Task statement:
Give again, character for character, the lines that lie between the first line of the material and the line with "### PATH\_PARAMETERS \[IN\]", inclusive. Omit pictures.

Records supplied:
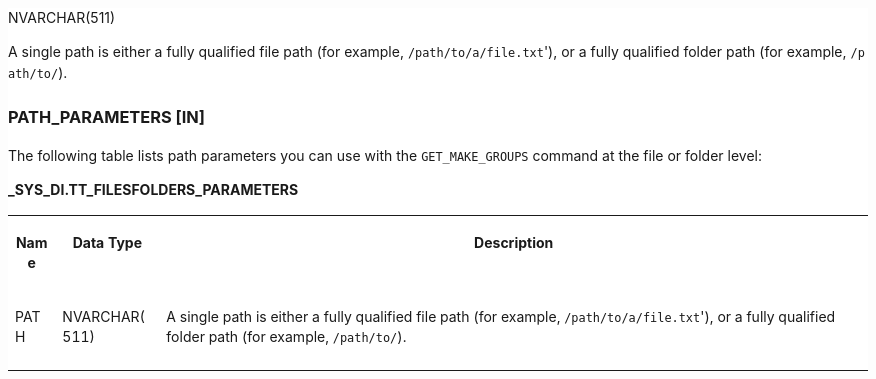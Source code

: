 </td>
<td valign="top">

NVARCHAR\(511\)

</td>
<td valign="top">

A single path is either a fully qualified file path \(for example, `/path/to/a/file.txt`'\), or a fully qualified folder path \(for example, `/path/to/`\).

</td>
</tr>
</table>



### PATH\_PARAMETERS \[IN\]

The following table lists path parameters you can use with the `GET_MAKE_GROUPS` command at the file or folder level:

**\_SYS\_DI.TT\_FILESFOLDERS\_PARAMETERS**


<table>
<tr>
<th valign="top">

Name

</th>
<th valign="top">

Data Type

</th>
<th valign="top">

Description

</th>
</tr>
<tr>
<td valign="top">

PATH

</td>
<td valign="top">

NVARCHAR\(511\)

</td>
<td valign="top">

A single path is either a fully qualified file path \(for example, `/path/to/a/file.txt`'\), or a fully qualified folder path \(for example, `/path/to/`\).

</td>
</tr>
<tr>
<td valign="top">
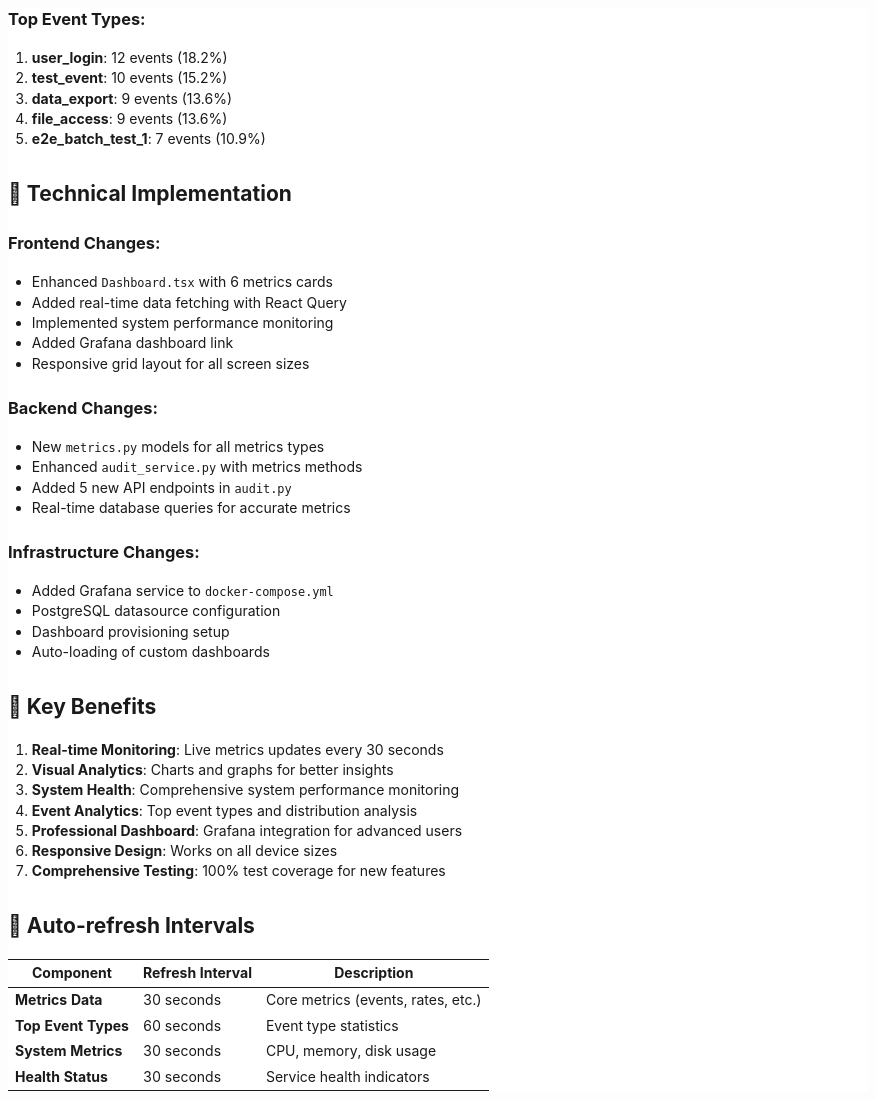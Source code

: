 ### Top Event Types:
1. **user_login**: 12 events (18.2%)
2. **test_event**: 10 events (15.2%)
3. **data_export**: 9 events (13.6%)
4. **file_access**: 9 events (13.6%)
5. **e2e_batch_test_1**: 7 events (10.9%)

## 🔧 **Technical Implementation**

### **Frontend Changes**:
- Enhanced `Dashboard.tsx` with 6 metrics cards
- Added real-time data fetching with React Query
- Implemented system performance monitoring
- Added Grafana dashboard link
- Responsive grid layout for all screen sizes

### **Backend Changes**:
- New `metrics.py` models for all metrics types
- Enhanced `audit_service.py` with metrics methods
- Added 5 new API endpoints in `audit.py`
- Real-time database queries for accurate metrics

### **Infrastructure Changes**:
- Added Grafana service to `docker-compose.yml`
- PostgreSQL datasource configuration
- Dashboard provisioning setup
- Auto-loading of custom dashboards

## 🎯 **Key Benefits**

1. **Real-time Monitoring**: Live metrics updates every 30 seconds
2. **Visual Analytics**: Charts and graphs for better insights
3. **System Health**: Comprehensive system performance monitoring
4. **Event Analytics**: Top event types and distribution analysis
5. **Professional Dashboard**: Grafana integration for advanced users
6. **Responsive Design**: Works on all device sizes
7. **Comprehensive Testing**: 100% test coverage for new features

## 🔄 **Auto-refresh Intervals**

| Component | Refresh Interval | Description |
|-----------|-----------------|-------------|
| **Metrics Data** | 30 seconds | Core metrics (events, rates, etc.) |
| **Top Event Types** | 60 seconds | Event type statistics |
| **System Metrics** | 30 seconds | CPU, memory, disk usage |
| **Health Status** | 30 seconds | Service health indicators |
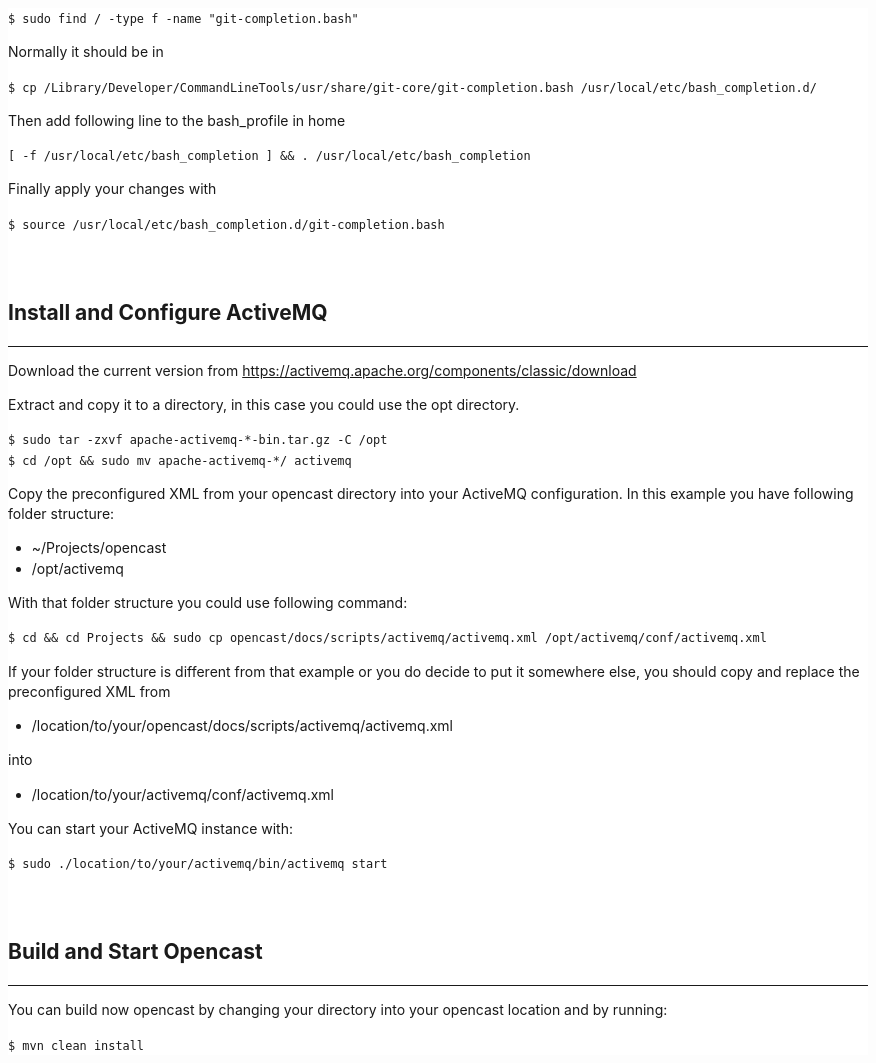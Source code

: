     $ sudo find / -type f -name "git-completion.bash" 

Normally it should be in

    $ cp /Library/Developer/CommandLineTools/usr/share/git-core/git-completion.bash /usr/local/etc/bash_completion.d/

Then add following line to the bash_profile in home

    [ -f /usr/local/etc/bash_completion ] && . /usr/local/etc/bash_completion

Finally apply your changes with

    $ source /usr/local/etc/bash_completion.d/git-completion.bash

<br/>

## Install and Configure ActiveMQ
--------------------

Download the current version from https://activemq.apache.org/components/classic/download

Extract and copy it to a directory, in this case you could use the opt directory.

    $ sudo tar -zxvf apache-activemq-*-bin.tar.gz -C /opt
    $ cd /opt && sudo mv apache-activemq-*/ activemq

Copy the preconfigured XML from your opencast directory into your ActiveMQ configuration. In this example you have following folder structure:

- ~/Projects/opencast 
- /opt/activemq

With that folder structure you could use following command:

    $ cd && cd Projects && sudo cp opencast/docs/scripts/activemq/activemq.xml /opt/activemq/conf/activemq.xml

If your folder structure is different from that example or you do decide to put it somewhere else, you should copy and replace the preconfigured XML from

- /location/to/your/opencast/docs/scripts/activemq/activemq.xml

into

- /location/to/your/activemq/conf/activemq.xml

You can start your ActiveMQ instance with:

    $ sudo ./location/to/your/activemq/bin/activemq start

<br/>

## Build and Start Opencast
--------------------

You can build now opencast by changing your directory into your opencast location and by running:

    $ mvn clean install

Response area:
Source code

: </td>
<td valign="top">

NVARCHAR\(511\)

</td>
<td valign="top">

A single path is either a fully qualified file path \(for example, `/path/to/a/file.txt`'\), or a fully qualified folder path \(for example, `/path/to/`\).

</td>
</tr>
</table>



### PATH\_PARAMETERS \[IN\]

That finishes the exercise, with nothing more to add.